Based on his study of the sutra Nichiren established the invocation (chant) of Nam-myoho-renge-kyo as a universal practice to enable people to manifest the Buddhahood inherent in their lives and gain the strength and wisdom to challenge and overcome any adverse circumstances.

Nichiren's claims invited an onslaught of often violent persecutions from the military government and the established Buddhist schools. Throughout, he refused to compromise his principles to appease those in authority.

For more information, visit:
http://www.nichirenlibrary.org/en/dic/Content/N/46

Shakubuku

Shakubuku is a Japanese word applied in general to efforts to propagate Buddhism. Specifically, it refers to the method of leading people to the correct Buddhist teaching by clarifying their misconceptions about Buddhahood. Nichiren describes Bodhisattva Never Disparaging, who bowed in respect to everyone he met and praised them as potential Buddhas, as a practitioner of shakubuku. In citing Never Disparaging as an example, Nichiren made clear that shakubuku is not a form of verbal or rhetorical aggression, but an expression of reverence for the truth that everyone possesses a Buddha nature, and of compassion for people.

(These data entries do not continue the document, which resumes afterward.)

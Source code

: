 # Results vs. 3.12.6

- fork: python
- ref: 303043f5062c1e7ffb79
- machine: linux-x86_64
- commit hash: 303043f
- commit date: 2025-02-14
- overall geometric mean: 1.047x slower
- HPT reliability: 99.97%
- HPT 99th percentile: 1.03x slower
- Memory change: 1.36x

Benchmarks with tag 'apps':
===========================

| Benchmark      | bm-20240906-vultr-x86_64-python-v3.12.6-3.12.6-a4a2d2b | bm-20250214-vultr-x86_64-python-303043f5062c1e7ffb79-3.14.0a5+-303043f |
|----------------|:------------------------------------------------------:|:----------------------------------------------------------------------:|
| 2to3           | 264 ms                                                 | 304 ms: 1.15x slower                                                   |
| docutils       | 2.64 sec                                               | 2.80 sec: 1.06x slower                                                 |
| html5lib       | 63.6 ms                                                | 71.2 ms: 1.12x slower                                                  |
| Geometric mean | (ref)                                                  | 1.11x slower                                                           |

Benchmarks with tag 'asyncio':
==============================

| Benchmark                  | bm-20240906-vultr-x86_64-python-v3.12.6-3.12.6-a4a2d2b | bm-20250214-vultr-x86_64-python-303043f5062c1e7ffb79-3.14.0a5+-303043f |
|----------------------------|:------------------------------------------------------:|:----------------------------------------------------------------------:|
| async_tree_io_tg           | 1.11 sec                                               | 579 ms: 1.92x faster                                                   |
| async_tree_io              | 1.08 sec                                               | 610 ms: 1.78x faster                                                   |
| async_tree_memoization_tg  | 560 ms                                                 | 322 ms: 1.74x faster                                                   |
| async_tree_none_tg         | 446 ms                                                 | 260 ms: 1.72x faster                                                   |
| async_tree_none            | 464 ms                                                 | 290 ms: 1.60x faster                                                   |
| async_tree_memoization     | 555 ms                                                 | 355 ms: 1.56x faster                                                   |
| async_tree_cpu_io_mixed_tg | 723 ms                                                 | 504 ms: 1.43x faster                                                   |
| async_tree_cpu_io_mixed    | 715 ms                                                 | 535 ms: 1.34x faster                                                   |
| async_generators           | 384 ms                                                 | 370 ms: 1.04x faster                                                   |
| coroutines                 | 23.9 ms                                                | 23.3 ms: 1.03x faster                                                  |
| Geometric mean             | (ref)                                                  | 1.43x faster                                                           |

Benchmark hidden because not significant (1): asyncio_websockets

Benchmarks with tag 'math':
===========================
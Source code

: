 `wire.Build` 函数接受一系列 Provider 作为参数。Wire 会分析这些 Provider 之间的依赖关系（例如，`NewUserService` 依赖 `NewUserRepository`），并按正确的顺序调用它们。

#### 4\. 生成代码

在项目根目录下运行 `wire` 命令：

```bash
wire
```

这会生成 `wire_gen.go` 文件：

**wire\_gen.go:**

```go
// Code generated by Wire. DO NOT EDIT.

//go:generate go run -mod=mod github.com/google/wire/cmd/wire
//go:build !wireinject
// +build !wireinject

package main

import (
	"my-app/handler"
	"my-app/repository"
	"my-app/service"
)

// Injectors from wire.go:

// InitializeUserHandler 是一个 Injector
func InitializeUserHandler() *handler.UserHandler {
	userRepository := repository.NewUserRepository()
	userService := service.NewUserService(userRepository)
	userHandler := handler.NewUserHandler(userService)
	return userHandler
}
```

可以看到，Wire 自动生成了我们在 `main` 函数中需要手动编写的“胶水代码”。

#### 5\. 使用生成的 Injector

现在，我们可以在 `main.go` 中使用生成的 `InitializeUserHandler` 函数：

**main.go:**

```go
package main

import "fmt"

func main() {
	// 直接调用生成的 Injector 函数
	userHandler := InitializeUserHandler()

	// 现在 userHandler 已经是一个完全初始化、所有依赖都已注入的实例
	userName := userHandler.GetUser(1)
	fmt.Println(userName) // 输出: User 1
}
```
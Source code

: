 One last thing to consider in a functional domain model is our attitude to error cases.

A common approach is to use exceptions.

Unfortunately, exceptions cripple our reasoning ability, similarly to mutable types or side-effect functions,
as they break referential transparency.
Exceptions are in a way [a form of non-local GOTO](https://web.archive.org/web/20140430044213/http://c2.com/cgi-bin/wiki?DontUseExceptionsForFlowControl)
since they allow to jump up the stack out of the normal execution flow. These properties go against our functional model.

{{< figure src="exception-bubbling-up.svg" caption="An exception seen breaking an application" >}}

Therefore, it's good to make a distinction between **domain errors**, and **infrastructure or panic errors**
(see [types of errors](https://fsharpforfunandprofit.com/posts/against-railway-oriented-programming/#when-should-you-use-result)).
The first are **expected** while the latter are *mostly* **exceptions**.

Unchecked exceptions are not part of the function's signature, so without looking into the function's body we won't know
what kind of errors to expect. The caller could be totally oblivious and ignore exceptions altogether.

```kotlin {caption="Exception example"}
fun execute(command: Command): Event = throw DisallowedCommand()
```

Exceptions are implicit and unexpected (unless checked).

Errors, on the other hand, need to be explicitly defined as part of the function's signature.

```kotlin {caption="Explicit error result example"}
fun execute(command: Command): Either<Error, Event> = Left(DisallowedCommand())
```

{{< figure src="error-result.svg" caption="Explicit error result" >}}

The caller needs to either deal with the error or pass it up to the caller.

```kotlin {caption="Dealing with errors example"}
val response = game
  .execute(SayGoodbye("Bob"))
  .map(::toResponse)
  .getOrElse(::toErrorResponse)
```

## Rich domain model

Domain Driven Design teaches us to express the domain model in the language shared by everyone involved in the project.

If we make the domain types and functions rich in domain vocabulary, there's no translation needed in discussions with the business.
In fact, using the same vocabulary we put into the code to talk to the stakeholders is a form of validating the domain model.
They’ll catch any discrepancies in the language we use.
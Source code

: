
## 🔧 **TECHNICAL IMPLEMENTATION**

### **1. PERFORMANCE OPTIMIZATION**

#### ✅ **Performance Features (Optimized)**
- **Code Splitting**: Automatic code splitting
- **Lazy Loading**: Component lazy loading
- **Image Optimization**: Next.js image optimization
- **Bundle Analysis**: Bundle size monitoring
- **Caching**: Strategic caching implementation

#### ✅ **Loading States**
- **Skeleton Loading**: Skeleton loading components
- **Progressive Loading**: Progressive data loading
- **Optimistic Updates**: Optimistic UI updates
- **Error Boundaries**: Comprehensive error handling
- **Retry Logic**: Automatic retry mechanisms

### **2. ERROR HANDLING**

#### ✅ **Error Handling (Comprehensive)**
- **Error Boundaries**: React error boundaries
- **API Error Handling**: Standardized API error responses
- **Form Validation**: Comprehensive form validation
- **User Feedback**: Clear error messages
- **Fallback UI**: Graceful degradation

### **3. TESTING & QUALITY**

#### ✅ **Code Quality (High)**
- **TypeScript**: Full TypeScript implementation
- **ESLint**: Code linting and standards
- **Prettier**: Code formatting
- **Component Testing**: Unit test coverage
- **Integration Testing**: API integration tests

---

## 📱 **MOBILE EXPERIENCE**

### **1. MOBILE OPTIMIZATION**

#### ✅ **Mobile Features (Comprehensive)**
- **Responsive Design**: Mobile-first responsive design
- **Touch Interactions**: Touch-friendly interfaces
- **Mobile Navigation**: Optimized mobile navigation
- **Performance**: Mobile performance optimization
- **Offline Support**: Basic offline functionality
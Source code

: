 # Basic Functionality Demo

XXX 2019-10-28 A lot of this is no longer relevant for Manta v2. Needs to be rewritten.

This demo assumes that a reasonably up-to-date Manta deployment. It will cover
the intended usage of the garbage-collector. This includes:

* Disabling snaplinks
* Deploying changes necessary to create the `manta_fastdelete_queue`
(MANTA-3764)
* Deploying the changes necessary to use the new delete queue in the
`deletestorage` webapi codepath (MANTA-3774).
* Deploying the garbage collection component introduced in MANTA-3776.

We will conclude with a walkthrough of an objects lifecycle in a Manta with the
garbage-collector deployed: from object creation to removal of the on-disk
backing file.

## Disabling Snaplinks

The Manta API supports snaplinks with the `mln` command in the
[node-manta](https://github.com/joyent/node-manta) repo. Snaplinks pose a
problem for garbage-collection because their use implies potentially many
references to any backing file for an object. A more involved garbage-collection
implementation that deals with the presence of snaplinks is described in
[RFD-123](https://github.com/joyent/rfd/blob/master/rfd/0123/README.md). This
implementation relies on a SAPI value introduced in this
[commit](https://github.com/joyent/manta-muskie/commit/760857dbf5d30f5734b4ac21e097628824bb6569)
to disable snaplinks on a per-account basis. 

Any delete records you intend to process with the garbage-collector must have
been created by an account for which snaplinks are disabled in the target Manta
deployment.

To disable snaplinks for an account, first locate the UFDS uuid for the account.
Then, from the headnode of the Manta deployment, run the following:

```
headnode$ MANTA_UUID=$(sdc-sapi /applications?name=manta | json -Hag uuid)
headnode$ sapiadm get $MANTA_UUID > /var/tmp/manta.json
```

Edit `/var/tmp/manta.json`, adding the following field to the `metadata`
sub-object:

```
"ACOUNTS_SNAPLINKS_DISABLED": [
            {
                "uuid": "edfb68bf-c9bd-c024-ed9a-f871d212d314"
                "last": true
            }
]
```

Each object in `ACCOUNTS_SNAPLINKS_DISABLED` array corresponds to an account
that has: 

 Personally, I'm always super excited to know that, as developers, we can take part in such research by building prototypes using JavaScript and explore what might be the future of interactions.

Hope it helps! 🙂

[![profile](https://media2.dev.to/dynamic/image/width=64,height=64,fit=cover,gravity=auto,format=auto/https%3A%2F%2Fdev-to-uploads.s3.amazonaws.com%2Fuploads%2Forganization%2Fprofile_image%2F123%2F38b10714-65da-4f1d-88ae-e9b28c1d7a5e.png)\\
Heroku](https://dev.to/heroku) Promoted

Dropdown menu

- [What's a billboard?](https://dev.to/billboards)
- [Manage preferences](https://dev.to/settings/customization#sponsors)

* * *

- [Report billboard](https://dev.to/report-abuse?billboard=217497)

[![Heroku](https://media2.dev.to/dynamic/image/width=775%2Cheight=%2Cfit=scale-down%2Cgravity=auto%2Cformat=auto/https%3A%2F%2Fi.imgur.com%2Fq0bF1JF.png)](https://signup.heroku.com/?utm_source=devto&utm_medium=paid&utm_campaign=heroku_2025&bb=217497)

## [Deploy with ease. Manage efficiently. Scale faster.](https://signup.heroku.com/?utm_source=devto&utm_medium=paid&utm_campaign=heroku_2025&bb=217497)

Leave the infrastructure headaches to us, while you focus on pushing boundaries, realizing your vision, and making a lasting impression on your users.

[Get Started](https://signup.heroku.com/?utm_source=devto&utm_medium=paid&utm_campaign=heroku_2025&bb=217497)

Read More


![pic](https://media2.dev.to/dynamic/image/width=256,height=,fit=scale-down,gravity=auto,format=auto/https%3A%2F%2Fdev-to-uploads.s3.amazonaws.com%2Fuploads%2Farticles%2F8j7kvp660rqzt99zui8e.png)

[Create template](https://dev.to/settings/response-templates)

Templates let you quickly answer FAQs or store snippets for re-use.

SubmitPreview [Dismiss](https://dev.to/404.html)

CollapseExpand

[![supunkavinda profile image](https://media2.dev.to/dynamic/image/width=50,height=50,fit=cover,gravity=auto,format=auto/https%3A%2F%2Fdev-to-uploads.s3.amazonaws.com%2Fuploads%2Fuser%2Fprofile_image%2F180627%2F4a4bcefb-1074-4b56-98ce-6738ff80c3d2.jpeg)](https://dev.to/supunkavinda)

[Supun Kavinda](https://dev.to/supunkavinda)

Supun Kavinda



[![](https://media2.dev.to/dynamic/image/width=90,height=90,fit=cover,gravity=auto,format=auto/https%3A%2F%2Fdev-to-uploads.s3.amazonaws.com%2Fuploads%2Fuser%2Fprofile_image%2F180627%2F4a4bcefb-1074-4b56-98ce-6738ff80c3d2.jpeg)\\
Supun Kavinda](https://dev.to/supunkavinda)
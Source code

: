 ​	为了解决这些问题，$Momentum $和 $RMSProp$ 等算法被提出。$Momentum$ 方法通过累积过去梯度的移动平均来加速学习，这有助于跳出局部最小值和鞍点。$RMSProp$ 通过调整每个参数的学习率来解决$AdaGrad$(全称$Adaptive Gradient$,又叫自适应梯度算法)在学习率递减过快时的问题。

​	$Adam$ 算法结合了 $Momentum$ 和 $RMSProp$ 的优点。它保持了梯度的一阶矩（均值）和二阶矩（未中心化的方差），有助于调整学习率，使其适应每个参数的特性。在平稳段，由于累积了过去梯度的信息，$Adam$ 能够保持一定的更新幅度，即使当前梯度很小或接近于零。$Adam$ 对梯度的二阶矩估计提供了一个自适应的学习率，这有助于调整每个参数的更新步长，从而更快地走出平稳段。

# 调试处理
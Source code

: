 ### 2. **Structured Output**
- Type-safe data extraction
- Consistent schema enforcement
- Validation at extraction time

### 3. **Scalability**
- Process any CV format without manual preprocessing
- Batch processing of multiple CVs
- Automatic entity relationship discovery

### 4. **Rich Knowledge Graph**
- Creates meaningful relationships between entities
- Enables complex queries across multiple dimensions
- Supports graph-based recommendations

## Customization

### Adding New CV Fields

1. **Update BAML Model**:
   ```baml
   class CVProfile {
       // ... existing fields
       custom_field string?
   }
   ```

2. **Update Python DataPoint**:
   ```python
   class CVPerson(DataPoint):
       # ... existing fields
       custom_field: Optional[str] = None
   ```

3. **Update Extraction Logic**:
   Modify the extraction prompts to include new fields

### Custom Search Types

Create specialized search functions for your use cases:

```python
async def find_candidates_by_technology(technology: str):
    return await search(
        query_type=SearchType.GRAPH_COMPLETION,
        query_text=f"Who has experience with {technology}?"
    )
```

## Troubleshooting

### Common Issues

For more information, visit:
http://www.nichirenlibrary.org/en/dic/Content/S/108

Shakyamuni

Shakyamuni (Gautama Siddartha), known as the Buddha or "awakened one," was the historical founder of Buddhism. Born in what is now Nepal some 2,500 years ago, he renounced his royal upbringing to embark on a spiritual quest to understand how human suffering could be ended. While in deep meditation, he experienced a profound awakening, or enlightenment. He then traveled throughout the Indian subcontinent for nearly 40 years sharing his enlightened wisdom, promoting peace and teaching people how to unleash the great potential of their lives.